[Records excerpted from a collection]
+-------+

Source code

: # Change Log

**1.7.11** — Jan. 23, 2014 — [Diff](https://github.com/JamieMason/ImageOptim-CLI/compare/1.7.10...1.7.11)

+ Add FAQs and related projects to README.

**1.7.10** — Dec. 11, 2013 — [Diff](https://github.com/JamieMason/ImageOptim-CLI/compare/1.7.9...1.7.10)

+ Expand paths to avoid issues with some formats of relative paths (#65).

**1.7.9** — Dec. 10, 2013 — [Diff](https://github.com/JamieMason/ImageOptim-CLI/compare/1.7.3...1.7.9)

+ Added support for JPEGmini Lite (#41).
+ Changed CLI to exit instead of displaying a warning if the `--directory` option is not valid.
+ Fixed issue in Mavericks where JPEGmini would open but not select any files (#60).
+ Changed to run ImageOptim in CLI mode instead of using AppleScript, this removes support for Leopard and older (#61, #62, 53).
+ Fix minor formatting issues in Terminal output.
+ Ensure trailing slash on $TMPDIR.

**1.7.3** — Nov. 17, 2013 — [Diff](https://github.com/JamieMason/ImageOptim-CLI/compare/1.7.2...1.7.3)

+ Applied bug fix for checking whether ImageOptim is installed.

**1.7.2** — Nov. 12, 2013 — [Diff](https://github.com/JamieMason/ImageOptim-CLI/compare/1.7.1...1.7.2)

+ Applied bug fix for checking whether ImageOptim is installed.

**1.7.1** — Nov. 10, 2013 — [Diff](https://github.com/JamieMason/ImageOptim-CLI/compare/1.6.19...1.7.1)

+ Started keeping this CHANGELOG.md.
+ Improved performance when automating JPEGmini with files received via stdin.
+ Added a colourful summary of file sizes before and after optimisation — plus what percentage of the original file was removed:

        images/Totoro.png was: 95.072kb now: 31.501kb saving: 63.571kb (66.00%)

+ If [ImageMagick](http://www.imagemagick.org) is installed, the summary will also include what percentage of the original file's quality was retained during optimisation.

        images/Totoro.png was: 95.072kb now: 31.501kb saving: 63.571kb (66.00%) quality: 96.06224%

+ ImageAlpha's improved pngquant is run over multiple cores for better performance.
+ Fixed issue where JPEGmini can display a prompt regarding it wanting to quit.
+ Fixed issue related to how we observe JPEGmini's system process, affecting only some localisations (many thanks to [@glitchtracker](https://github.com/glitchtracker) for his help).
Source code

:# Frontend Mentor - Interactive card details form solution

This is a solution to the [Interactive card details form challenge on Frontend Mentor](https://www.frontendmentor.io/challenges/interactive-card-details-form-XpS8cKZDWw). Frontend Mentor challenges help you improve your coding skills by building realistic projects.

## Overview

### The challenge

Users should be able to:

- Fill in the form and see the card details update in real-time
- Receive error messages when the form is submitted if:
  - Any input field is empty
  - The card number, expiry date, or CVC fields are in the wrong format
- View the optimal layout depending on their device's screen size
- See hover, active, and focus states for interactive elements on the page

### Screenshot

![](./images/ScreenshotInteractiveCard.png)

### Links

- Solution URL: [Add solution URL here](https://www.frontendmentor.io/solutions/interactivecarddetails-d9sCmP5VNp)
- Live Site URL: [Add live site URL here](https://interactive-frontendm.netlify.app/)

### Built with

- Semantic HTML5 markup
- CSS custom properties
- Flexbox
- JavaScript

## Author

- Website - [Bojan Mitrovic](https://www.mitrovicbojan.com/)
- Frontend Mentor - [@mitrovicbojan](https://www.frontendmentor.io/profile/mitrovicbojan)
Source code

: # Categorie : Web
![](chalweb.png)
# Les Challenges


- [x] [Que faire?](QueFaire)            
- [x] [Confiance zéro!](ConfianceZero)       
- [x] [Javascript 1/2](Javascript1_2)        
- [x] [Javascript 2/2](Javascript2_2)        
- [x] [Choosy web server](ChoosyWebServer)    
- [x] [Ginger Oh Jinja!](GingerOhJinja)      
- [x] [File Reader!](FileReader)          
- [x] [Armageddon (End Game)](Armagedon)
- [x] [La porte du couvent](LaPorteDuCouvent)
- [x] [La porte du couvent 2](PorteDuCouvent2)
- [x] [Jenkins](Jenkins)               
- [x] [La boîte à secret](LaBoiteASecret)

+-------+

Your goal: Reproduce the records above exactly. Leave nothing out.

Task output:
Source code

: # Change Log

**1.7.11** — Jan. 23, 2014 — [Diff](https://github.com/JamieMason/ImageOptim-CLI/compare/1.7.10...1.7.11)

+ Add FAQs and related projects to README.

**1.7.10** — Dec. 11, 2013 — [Diff](https://github.com/JamieMason/ImageOptim-CLI/compare/1.7.9...1.7.10)

+ Expand paths to avoid issues with some formats of relative paths (#65).

**1.7.9** — Dec. 10, 2013 — [Diff](https://github.com/JamieMason/ImageOptim-CLI/compare/1.7.3...1.7.9)

+ Added support for JPEGmini Lite (#41).
+ Changed CLI to exit instead of displaying a warning if the `--directory` option is not valid.
+ Fixed issue in Mavericks where JPEGmini would open but not select any files (#60).
+ Changed to run ImageOptim in CLI mode instead of using AppleScript, this removes support for Leopard and older (#61, #62, 53).
+ Fix minor formatting issues in Terminal output.
+ Ensure trailing slash on $TMPDIR.

**1.7.3** — Nov. 17, 2013 — [Diff](https://github.com/JamieMason/ImageOptim-CLI/compare/1.7.2...1.7.3)

+ Applied bug fix for checking whether ImageOptim is installed.

**1.7.2** — Nov. 12, 2013 — [Diff](https://github.com/JamieMason/ImageOptim-CLI/compare/1.7.1...1.7.2)

+ Applied bug fix for checking whether ImageOptim is installed.

**1.7.1** — Nov. 10, 2013 — [Diff](https://github.com/JamieMason/ImageOptim-CLI/compare/1.6.19...1.7.1)

+ Started keeping this CHANGELOG.md.
+ Improved performance when automating JPEGmini with files received via stdin.
+ Added a colourful summary of file sizes before and after optimisation — plus what percentage of the original file was removed:

        images/Totoro.png was: 95.072kb now: 31.501kb saving: 63.571kb (66.00%)

+ If [ImageMagick](http://www.imagemagick.org) is installed, the summary will also include what percentage of the original file's quality was retained during optimisation.

        images/Totoro.png was: 95.072kb now: 31.501kb saving: 63.571kb (66.00%) quality: 96.06224%

+ ImageAlpha's improved pngquant is run over multiple cores for better performance.
+ Fixed issue where JPEGmini can display a prompt regarding it wanting to quit.
+ Fixed issue related to how we observe JPEGmini's system process, affecting only some localisations (many thanks to [@glitchtracker](https://github.com/glitchtracker) for his help).
Source code

:# Frontend Mentor - Interactive card details form solution

This is a solution to the [Interactive card details form challenge on Frontend Mentor](https://www.frontendmentor.io/challenges/interactive-card-details-form-XpS8cKZDWw). Frontend Mentor challenges help you improve your coding skills by building realistic projects.

## Overview

### The challenge

Users should be able to:

- Fill in the form and see the card details update in real-time
- Receive error messages when the form is submitted if:
  - Any input field is empty
  - The card number, expiry date, or CVC fields are in the wrong format
- View the optimal layout depending on their device's screen size
- See hover, active, and focus states for interactive elements on the page

### Screenshot

![](./images/ScreenshotInteractiveCard.png)

### Links

- Solution URL: [Add solution URL here](https://www.frontendmentor.io/solutions/interactivecarddetails-d9sCmP5VNp)
- Live Site URL: [Add live site URL here](https://interactive-frontendm.netlify.app/)

### Built with

- Semantic HTML5 markup
- CSS custom properties
- Flexbox
- JavaScript

## Author

- Website - [Bojan Mitrovic](https://www.mitrovicbojan.com/)
- Frontend Mentor - [@mitrovicbojan](https://www.frontendmentor.io/profile/mitrovicbojan)
Source code

: # Categorie : Web
![](chalweb.png)
# Les Challenges


- [x] [Que faire?](QueFaire)            
- [x] [Confiance zéro!](ConfianceZero)       
- [x] [Javascript 1/2](Javascript1_2)        
- [x] [Javascript 2/2](Javascript2_2)        
- [x] [Choosy web server](ChoosyWebServer)    
- [x] [Ginger Oh Jinja!](GingerOhJinja)      
- [x] [File Reader!](FileReader)          
- [x] [Armageddon (End Game)](Armagedon)
- [x] [La porte du couvent](LaPorteDuCouvent)
- [x] [La porte du couvent 2](PorteDuCouvent2)
- [x] [Jenkins](Jenkins)               
- [x] [La boîte à secret](LaBoiteASecret)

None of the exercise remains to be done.